I don't mind reusing the hostfxr_initialize_for_dotnet_command_line entry point for initialization for this hybrid scenario, this is actually what I'm going to use so I can support 3.x (and then I'll load coreclr.dll directly and use CreateDelegate from there). The only problem I have with it is that it's not very discoverable - the args parameter makes it seem like you have to know a lot of internal details to know what to pass in. I would really like to see the CreateDelegate functionality from coreclr exposed from hostfxr since it's much nicer to use. The types don't have to be assembly qualified, and the implementation is powerful enough for you not to have to define your own delegate if you need a custom signature.

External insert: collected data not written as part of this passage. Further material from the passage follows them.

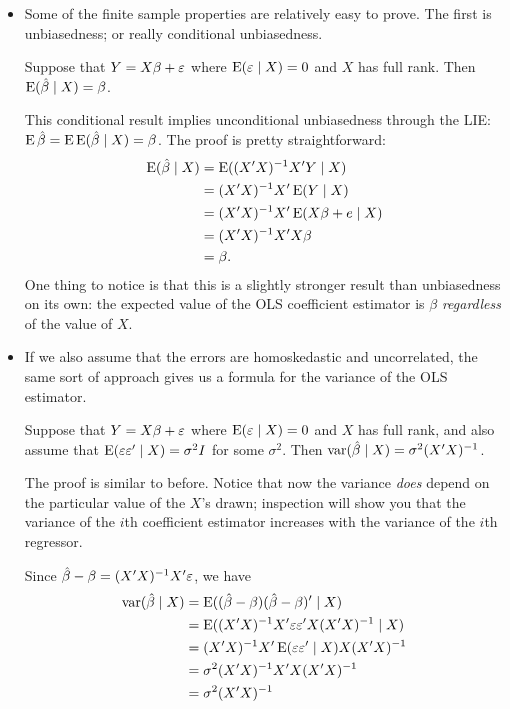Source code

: \begin{itemize}
\item Some of the finite sample properties are relatively easy to
  prove.  The first is unbiasedness; or really conditional
  unbiasedness.
  \begin{thm}
    Suppose that $Y = X\beta + \varepsilon$ where $\operatorname{E}(\varepsilon \mid X) = 0$ and $X$ has
    full rank.  Then $\operatorname{E}(\hat{\beta} \mid X) = \beta$.
  \end{thm}
  This conditional result implies unconditional unbiasedness through
  the LIE: $\operatorname{E} \hat{\beta} = \operatorname{E} \operatorname{E}(\hat{\beta} \mid X) = \beta$.  The proof is pretty
  straightforward:
  \begin{align*}
    \operatorname{E}(\hat{\beta} \mid X) &= \operatorname{E}((X'X)^{-1} X'Y \mid X) \\
    &= (X'X)^{-1} X'\operatorname{E}(Y \mid X) \\
    &= (X'X)^{-1} X'\operatorname{E}(X\beta + e \mid X) \\
    &= (X'X)^{-1} X'X \beta \\
    &= \beta.
  \end{align*}
  One thing to notice is that this is a slightly stronger result than
  unbiasedness on its own: the expected value of the OLS coefficient
  estimator is $\beta$ \emph{regardless} of the value of $X$.

\item If we also assume that the errors are homoskedastic and
  uncorrelated, the same sort of approach gives us a formula for the
  variance of the OLS estimator.
  \begin{thm}
    Suppose that $Y = X\beta + \varepsilon$ where $\operatorname{E}(\varepsilon \mid X) = 0$ and $X$ has
    full rank, and also assume that $\operatorname{E}(\varepsilon \varepsilon' \mid X) = \sigma^2 I$ for some
    $\sigma^2$.  Then $\operatorname{var}(\hat{\beta} \mid X) = \sigma^2(X'X)^{-1}$.
  \end{thm}

  The proof is similar to before.  Notice that now the variance
  \emph{does} depend on the particular value of the $X$'s drawn;
  inspection will show you that the variance of the $i$th coefficient
  estimator increases with the variance of the $i$th regressor.

  Since $\hat{\beta} - \beta = (X'X)^{-1}X'\varepsilon$, we have
  \begin{align*}
    \operatorname{var}(\hat{\beta} \mid X) &= \operatorname{E}((\hat{\beta} - \beta)(\hat{\beta}-\beta)' \mid X) \\
    &= \operatorname{E}((X'X)^{-1}X'\varepsilon\varepsilon'X(X'X)^{-1} \mid X) \\
    &= (X'X)^{-1} X' \operatorname{E}(\varepsilon\varepsilon' \mid X) X (X'X)^{-1} \\
    &= \sigma^2 (X'X)^{-1} X'X (X'X)^{-1} \\
    &= \sigma^2 (X'X)^{-1}
  \end{align*}


\end{itemize}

I chatted with @elinor-fung and we agreed that the app approach is something which makes sense and should work:

  • Use hostfxr_initialize_for_dotnet_command_line to initialize the context (and build the managed portion as a full blown app - with dummy Main. This is actually similar to what for example unit test projects do - they also build a dummy Main which is never called)
  • Remove the block from hostfxr_get_runtime_delegate and allow it in combination with the app initialized context from above. We think this is basically just removing the block - it should work as is. (will need a more detailed code review, but it was designed with this at least a little bit in mind, we just didn't have a scenario for it).
  • Add the option to load_assembly_and_get_function_pointer_fn to load into default ALC - and make that work for both app and component initialized contexts. (This is basically the most work as it requires some hooking up of the assembly dependency resolver).

To react to the CreateDelegate question: I don't think that the hostfxr_get_runtime_delegate is necessarily limited to components. It is currently hard coded to that - to reduce the testing matrix we need to cover, but there's really nothing in its design which should prevent it working on apps.

I do agree that the necessity of a delegate is unfortunate. The underlying reason is that it's implemented fully in C# and currently C# doesn't have a way to express the "random" delegate. This should be possible to "fix" when C# supports function pointers.

Exposing the coreclr_create_delegate directly: You can basically do that today if you use the hostfxr to populate the runtime properties for you, but not start the runtime. You can then start the runtime manually and call that. We tried to not expose it directly mainly because it has the limitation of only supporting assemblies from the TPA. Which works for your scenario, but doesn't work for most of the component scenarios.

I will chat with couple more people tomorrow, but right now I don't think the main ideas will change that much.

Would the above proposal work for you?

That proposal works for me. But is the team really willing to let the native host potentially call load_assembly_and_get_function_pointer_fn to load into an isolated ALC with SCD? Based on the existing implementation, it seems like the goal was to block all unsupported scenarios. Adding hostfxr_create_delegate like I did allows keeping all the blocks in place until it's fully supported.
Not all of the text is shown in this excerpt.